Facing that tension, a compromise may be coming into focus: No change on the sacraments ban, but an easier and broader process for granting annulments.
[Cardinal] O’Malley floated that idea during a recent Globe interview, saying that perhaps annulments could be sped up by eliminating the possibility of appeal to Rome, a provision that often means a case can drag on for years if one of the parties wants to contest the result.
A Feb. 15 conference of church lawyers in the Italian region of Liguria seemed to point in the same direction, arguing that the grounds upon which an annulment can be granted ought to be expanded.

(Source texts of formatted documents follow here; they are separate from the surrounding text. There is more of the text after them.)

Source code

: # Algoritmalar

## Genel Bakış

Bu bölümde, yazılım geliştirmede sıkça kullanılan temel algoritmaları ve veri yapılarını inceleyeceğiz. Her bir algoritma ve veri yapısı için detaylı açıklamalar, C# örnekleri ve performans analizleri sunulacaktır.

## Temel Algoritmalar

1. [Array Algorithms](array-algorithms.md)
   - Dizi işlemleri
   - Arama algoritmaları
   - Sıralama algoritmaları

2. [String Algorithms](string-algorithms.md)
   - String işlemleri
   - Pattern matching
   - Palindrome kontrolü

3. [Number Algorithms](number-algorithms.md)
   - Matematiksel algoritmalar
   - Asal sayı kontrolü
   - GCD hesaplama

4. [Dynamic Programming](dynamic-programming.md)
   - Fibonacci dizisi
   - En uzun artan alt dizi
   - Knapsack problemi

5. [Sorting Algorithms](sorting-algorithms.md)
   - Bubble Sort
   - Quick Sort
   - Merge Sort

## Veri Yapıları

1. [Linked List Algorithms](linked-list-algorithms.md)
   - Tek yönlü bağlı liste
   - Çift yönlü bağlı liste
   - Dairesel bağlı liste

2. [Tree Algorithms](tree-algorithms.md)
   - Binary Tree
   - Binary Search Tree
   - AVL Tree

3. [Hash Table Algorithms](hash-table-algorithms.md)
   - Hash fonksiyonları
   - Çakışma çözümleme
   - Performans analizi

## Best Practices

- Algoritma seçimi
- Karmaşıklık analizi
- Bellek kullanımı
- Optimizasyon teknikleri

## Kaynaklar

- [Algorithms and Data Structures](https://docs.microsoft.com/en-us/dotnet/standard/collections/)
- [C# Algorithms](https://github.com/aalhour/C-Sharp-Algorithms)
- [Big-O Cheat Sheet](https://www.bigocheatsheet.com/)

In particular, these church lawyers proposed adding “mamma-ism” to the list, meaning a situation in which spouses are so completely under the thumb of one of their parents – usually, according to the jurists, the mom – that they don’t have free will.
Whatever one makes of “mamma-ism” as a legal or psychological concept, it illustrates how eager many Catholic officials are to make annulments more user-friendly.
Here’s why.
Many Catholic conservatives believe now is the wrong moment to be weakening the church’s defense of the sanctity of marriage, especially in light of growing momentum for gay marriage across the developed world. As they see it, letting divorced and remarried Catholics return to the sacraments en masse would amount to throwing in the towel.
Liberals and moderates wanting change can’t just ignore this pushback from those concerned about the doctrinal and political implications.
Faster, easier and cheaper annulments may be a way to give everybody at least some of what they want – upholding the indissolubility of marriage, but also providing millions of divorced and remarried Catholics an exit strategy from their form of limbo.